> ## Documentation Index
> Fetch the complete documentation index at: https://productlasso.com/docs/llms.txt
> Use this file to discover all available pages before exploring further.

# Generate schema

> Use AI to generate a schema from sample data.

## Request body

<ParamField body="sample_data" type="string" required>
  A sample of the data you want to extract. Can be raw text, CSV rows, or any structured format. The AI analyzes this to determine appropriate columns and types. Truncated to 5,000 characters.
</ParamField>

<ParamField body="name" type="string">
  A name for the generated schema.
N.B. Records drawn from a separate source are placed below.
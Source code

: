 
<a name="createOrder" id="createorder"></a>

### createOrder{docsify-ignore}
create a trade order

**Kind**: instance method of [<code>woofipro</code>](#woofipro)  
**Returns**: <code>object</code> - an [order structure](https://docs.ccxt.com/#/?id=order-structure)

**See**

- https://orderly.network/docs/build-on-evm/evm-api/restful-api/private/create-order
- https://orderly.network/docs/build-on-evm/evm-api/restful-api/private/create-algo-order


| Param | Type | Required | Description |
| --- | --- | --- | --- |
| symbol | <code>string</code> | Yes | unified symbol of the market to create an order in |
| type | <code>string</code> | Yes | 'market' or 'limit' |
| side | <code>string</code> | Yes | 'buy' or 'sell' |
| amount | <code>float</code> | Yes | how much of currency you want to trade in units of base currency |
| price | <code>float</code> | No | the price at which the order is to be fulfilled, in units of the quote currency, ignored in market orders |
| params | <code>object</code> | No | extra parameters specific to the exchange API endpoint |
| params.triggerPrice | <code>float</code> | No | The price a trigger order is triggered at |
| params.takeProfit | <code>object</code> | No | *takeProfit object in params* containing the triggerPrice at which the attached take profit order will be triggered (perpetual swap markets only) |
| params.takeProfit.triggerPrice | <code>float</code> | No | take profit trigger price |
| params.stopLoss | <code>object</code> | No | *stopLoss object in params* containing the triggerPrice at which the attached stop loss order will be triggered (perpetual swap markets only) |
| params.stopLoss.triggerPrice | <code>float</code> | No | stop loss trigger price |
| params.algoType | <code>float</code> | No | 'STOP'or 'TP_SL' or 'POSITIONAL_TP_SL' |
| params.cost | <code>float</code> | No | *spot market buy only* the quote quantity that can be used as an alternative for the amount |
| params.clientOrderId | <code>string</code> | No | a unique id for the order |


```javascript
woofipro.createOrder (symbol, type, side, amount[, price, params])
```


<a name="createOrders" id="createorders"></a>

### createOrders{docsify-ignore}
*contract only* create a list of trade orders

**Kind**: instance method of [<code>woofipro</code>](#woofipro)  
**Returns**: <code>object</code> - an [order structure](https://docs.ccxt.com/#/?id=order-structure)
If omitted, the AI generates one based on the data.
</ParamField>

## Response

Returns the newly created schema object with AI-generated column definitions (same shape as [Get schema](/api-reference/schemas/get)).

<RequestExample>
  ```typescript TypeScript theme={null}
  const schema = await client.schemas.generate({
    sample_data: "Product: iPhone 15 Pro, Price: $999, Storage: 128GB...",
    name: "Smartphones",
  });

  console.log(schema.name);    // "Smartphones"
  console.log(schema.columns); // AI-generated columns
  ```

  ```python Python theme={null}
  schema = client.schemas.generate(
      sample_data="Product: iPhone 15 Pro, Price: $999, Storage: 128GB...",
      name="Smartphones",
  )

  print(schema["name"])     # "Smartphones"
  print(schema["columns"])  # AI-generated columns
  ```

  ```bash cURL theme={null}
  curl -X POST "https://hub.banditshq.com/api/v1/schemas/generate" \
    -H "Authorization: Bearer lasso_..." \
    -H "Content-Type: application/json" \
    -d '{
      "sample_data": "Product: iPhone 15 Pro, Price: $999, Storage: 128GB, Color: Natural Titanium, Weight: 187g\nProduct: Galaxy S24 Ultra, Price: $1299, Storage: 256GB, Color: Titanium Gray, Weight: 232g",
      "name": "Smartphones"
    }'
  ```
</RequestExample>

<ResponseExample>
  ```json Response theme={null}
  {
    "id": "schema_gen123",
    "name": "Smartphones",
    "description": null,
    "is_default": false,
    "columns": [
      { "key": "product_name", "label": "Product Name", "type": "text", "required": true },
      { "key": "price", "label": "Price", "type": "number" },
      { "key": "storage", "label": "Storage", "type": "text" },
      { "key": "color", "label": "Color", "type": "text" }
    ],
    "created_at": "2025-03-01T10:00:00.000Z",
    "updated_at": "2025-03-01T10:00:00.000Z"
  }
  ```
</ResponseExample>

<Tip>
  The AI infers column types automatically. For example, it detects price fields as `number`, URLs as `url`, and lists of values as `tags` or `enum`.
</Tip>